Work to be completed
Please transcribe the data that follows, keeping every line exact.

========================

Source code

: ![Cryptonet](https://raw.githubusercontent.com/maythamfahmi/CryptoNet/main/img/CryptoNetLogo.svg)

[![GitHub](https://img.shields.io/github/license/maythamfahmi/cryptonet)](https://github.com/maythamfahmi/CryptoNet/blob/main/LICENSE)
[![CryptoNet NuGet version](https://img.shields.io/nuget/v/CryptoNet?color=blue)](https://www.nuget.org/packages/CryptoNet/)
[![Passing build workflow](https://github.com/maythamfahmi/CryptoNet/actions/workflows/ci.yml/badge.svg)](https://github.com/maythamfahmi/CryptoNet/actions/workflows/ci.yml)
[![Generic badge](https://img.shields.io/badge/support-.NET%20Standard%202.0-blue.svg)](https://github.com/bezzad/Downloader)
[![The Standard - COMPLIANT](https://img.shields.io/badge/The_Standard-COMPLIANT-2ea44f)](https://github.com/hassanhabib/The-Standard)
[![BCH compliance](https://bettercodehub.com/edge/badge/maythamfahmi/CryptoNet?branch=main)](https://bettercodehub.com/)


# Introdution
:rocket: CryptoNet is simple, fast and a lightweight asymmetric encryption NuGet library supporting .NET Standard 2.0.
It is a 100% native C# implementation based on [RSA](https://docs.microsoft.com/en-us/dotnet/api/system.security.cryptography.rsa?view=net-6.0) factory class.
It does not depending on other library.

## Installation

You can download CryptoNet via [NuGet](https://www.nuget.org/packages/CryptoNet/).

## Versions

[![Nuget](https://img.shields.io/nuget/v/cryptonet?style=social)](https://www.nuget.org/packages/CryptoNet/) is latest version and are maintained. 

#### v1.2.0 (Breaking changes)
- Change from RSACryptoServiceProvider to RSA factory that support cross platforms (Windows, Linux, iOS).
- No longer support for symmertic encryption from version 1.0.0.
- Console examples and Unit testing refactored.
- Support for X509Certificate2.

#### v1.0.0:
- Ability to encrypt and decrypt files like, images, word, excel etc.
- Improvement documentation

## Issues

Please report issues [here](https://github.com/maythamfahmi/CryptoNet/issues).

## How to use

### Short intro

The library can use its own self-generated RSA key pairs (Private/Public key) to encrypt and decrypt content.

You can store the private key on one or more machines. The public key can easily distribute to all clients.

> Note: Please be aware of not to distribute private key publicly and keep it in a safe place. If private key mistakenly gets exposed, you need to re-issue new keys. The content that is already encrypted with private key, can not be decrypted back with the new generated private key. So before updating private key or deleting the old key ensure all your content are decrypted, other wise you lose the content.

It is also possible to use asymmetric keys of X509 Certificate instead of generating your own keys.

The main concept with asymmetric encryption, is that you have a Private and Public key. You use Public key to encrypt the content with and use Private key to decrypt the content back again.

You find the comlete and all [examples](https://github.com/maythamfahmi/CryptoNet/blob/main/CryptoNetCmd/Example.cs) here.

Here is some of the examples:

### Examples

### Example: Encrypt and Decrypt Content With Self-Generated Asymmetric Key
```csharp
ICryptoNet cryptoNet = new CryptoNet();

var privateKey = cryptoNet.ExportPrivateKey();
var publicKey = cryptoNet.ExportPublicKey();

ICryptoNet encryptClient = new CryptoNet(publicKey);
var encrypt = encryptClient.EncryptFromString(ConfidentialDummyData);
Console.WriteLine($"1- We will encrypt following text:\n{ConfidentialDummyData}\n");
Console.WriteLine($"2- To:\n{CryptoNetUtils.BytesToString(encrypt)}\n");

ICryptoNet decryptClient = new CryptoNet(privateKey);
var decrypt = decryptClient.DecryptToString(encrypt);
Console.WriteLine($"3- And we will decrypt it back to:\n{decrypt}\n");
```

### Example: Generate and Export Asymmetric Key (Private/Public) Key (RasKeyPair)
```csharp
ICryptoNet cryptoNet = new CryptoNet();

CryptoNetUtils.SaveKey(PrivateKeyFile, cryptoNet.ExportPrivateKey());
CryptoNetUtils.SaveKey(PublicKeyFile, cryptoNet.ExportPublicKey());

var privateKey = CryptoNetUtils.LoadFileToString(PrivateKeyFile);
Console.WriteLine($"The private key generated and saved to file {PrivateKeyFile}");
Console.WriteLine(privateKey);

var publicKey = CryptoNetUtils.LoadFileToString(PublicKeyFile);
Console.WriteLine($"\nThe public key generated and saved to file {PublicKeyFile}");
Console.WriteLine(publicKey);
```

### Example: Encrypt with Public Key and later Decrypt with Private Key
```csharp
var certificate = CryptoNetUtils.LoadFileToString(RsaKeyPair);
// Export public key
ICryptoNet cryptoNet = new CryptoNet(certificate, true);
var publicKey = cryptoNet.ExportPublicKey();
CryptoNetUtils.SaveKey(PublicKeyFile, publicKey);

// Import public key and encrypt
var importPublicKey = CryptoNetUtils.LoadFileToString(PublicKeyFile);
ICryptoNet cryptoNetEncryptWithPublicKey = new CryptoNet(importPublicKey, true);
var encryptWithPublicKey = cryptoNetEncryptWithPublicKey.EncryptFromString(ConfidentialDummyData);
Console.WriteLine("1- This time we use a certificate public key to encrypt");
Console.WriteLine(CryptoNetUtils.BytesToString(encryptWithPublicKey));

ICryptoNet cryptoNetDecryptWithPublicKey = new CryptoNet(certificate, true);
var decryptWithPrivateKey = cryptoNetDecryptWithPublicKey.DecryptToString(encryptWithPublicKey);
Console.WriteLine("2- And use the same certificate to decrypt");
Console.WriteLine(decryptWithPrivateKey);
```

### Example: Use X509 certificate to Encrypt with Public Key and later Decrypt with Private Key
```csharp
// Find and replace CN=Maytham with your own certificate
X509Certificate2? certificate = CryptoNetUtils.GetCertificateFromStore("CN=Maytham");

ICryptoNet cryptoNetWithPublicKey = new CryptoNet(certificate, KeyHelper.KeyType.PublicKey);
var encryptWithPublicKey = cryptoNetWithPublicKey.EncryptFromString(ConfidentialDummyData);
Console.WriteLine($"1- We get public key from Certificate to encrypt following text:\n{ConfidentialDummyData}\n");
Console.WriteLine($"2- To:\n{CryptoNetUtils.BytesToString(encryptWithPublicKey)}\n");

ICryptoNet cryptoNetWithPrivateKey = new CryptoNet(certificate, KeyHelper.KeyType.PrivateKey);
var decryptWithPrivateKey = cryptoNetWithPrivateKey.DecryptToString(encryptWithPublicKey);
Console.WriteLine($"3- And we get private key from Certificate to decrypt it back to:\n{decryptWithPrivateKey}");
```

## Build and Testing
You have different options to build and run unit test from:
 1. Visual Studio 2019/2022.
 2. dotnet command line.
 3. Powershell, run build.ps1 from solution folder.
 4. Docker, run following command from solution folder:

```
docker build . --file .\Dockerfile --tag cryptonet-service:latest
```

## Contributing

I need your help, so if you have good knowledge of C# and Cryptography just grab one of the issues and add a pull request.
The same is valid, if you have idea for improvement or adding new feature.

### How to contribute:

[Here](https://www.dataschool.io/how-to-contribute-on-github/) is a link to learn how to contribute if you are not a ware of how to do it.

========================

Exercise answer
Source code

: ![Cryptonet](https://raw.githubusercontent.com/maythamfahmi/CryptoNet/main/img/CryptoNetLogo.svg)

[![GitHub](https://img.shields.io/github/license/maythamfahmi/cryptonet)](https://github.com/maythamfahmi/CryptoNet/blob/main/LICENSE)
[![CryptoNet NuGet version](https://img.shields.io/nuget/v/CryptoNet?color=blue)](https://www.nuget.org/packages/CryptoNet/)
[![Passing build workflow](https://github.com/maythamfahmi/CryptoNet/actions/workflows/ci.yml/badge.svg)](https://github.com/maythamfahmi/CryptoNet/actions/workflows/ci.yml)
[![Generic badge](https://img.shields.io/badge/support-.NET%20Standard%202.0-blue.svg)](https://github.com/bezzad/Downloader)
[![The Standard - COMPLIANT](https://img.shields.io/badge/The_Standard-COMPLIANT-2ea44f)](https://github.com/hassanhabib/The-Standard)
[![BCH compliance](https://bettercodehub.com/edge/badge/maythamfahmi/CryptoNet?branch=main)](https://bettercodehub.com/)


# Introdution
:rocket: CryptoNet is simple, fast and a lightweight asymmetric encryption NuGet library supporting .NET Standard 2.0.
It is a 100% native C# implementation based on [RSA](https://docs.microsoft.com/en-us/dotnet/api/system.security.cryptography.rsa?view=net-6.0) factory class.
It does not depending on other library.

## Installation

You can download CryptoNet via [NuGet](https://www.nuget.org/packages/CryptoNet/).

## Versions

[![Nuget](https://img.shields.io/nuget/v/cryptonet?style=social)](https://www.nuget.org/packages/CryptoNet/) is latest version and are maintained. 

#### v1.2.0 (Breaking changes)
- Change from RSACryptoServiceProvider to RSA factory that support cross platforms (Windows, Linux, iOS).
- No longer support for symmertic encryption from version 1.0.0.
- Console examples and Unit testing refactored.
- Support for X509Certificate2.

#### v1.0.0:
- Ability to encrypt and decrypt files like, images, word, excel etc.
- Improvement documentation

## Issues

Please report issues [here](https://github.com/maythamfahmi/CryptoNet/issues).

## How to use

### Short intro

The library can use its own self-generated RSA key pairs (Private/Public key) to encrypt and decrypt content.

You can store the private key on one or more machines. The public key can easily distribute to all clients.

> Note: Please be aware of not to distribute private key publicly and keep it in a safe place. If private key mistakenly gets exposed, you need to re-issue new keys. The content that is already encrypted with private key, can not be decrypted back with the new generated private key. So before updating private key or deleting the old key ensure all your content are decrypted, other wise you lose the content.

It is also possible to use asymmetric keys of X509 Certificate instead of generating your own keys.

The main concept with asymmetric encryption, is that you have a Private and Public key. You use Public key to encrypt the content with and use Private key to decrypt the content back again.

You find the comlete and all [examples](https://github.com/maythamfahmi/CryptoNet/blob/main/CryptoNetCmd/Example.cs) here.

Here is some of the examples:

### Examples

### Example: Encrypt and Decrypt Content With Self-Generated Asymmetric Key
```csharp
ICryptoNet cryptoNet = new CryptoNet();

var privateKey = cryptoNet.ExportPrivateKey();
var publicKey = cryptoNet.ExportPublicKey();

ICryptoNet encryptClient = new CryptoNet(publicKey);
var encrypt = encryptClient.EncryptFromString(ConfidentialDummyData);
Console.WriteLine($"1- We will encrypt following text:\n{ConfidentialDummyData}\n");
Console.WriteLine($"2- To:\n{CryptoNetUtils.BytesToString(encrypt)}\n");

ICryptoNet decryptClient = new CryptoNet(privateKey);
var decrypt = decryptClient.DecryptToString(encrypt);
Console.WriteLine($"3- And we will decrypt it back to:\n{decrypt}\n");
```

### Example: Generate and Export Asymmetric Key (Private/Public) Key (RasKeyPair)
```csharp
ICryptoNet cryptoNet = new CryptoNet();

CryptoNetUtils.SaveKey(PrivateKeyFile, cryptoNet.ExportPrivateKey());
CryptoNetUtils.SaveKey(PublicKeyFile, cryptoNet.ExportPublicKey());

var privateKey = CryptoNetUtils.LoadFileToString(PrivateKeyFile);
Console.WriteLine($"The private key generated and saved to file {PrivateKeyFile}");
Console.WriteLine(privateKey);

var publicKey = CryptoNetUtils.LoadFileToString(PublicKeyFile);
Console.WriteLine($"\nThe public key generated and saved to file {PublicKeyFile}");
Console.WriteLine(publicKey);
```

### Example: Encrypt with Public Key and later Decrypt with Private Key
```csharp
var certificate = CryptoNetUtils.LoadFileToString(RsaKeyPair);
// Export public key
ICryptoNet cryptoNet = new CryptoNet(certificate, true);
var publicKey = cryptoNet.ExportPublicKey();
CryptoNetUtils.SaveKey(PublicKeyFile, publicKey);

// Import public key and encrypt
var importPublicKey = CryptoNetUtils.LoadFileToString(PublicKeyFile);
ICryptoNet cryptoNetEncryptWithPublicKey = new CryptoNet(importPublicKey, true);
var encryptWithPublicKey = cryptoNetEncryptWithPublicKey.EncryptFromString(ConfidentialDummyData);
Console.WriteLine("1- This time we use a certificate public key to encrypt");
Console.WriteLine(CryptoNetUtils.BytesToString(encryptWithPublicKey));

ICryptoNet cryptoNetDecryptWithPublicKey = new CryptoNet(certificate, true);
var decryptWithPrivateKey = cryptoNetDecryptWithPublicKey.DecryptToString(encryptWithPublicKey);
Console.WriteLine("2- And use the same certificate to decrypt");
Console.WriteLine(decryptWithPrivateKey);
```

### Example: Use X509 certificate to Encrypt with Public Key and later Decrypt with Private Key
```csharp
// Find and replace CN=Maytham with your own certificate
X509Certificate2? certificate = CryptoNetUtils.GetCertificateFromStore("CN=Maytham");

ICryptoNet cryptoNetWithPublicKey = new CryptoNet(certificate, KeyHelper.KeyType.PublicKey);
var encryptWithPublicKey = cryptoNetWithPublicKey.EncryptFromString(ConfidentialDummyData);
Console.WriteLine($"1- We get public key from Certificate to encrypt following text:\n{ConfidentialDummyData}\n");
Console.WriteLine($"2- To:\n{CryptoNetUtils.BytesToString(encryptWithPublicKey)}\n");

ICryptoNet cryptoNetWithPrivateKey = new CryptoNet(certificate, KeyHelper.KeyType.PrivateKey);
var decryptWithPrivateKey = cryptoNetWithPrivateKey.DecryptToString(encryptWithPublicKey);
Console.WriteLine($"3- And we get private key from Certificate to decrypt it back to:\n{decryptWithPrivateKey}");
```

## Build and Testing
You have different options to build and run unit test from:
 1. Visual Studio 2019/2022.
 2. dotnet command line.
 3. Powershell, run build.ps1 from solution folder.
 4. Docker, run following command from solution folder:

```
docker build . --file .\Dockerfile --tag cryptonet-service:latest
```

## Contributing

I need your help, so if you have good knowledge of C# and Cryptography just grab one of the issues and add a pull request.
The same is valid, if you have idea for improvement or adding new feature.

### How to contribute:

[Here](https://www.dataschool.io/how-to-contribute-on-github/) is a link to learn how to contribute if you are not a ware of how to do it.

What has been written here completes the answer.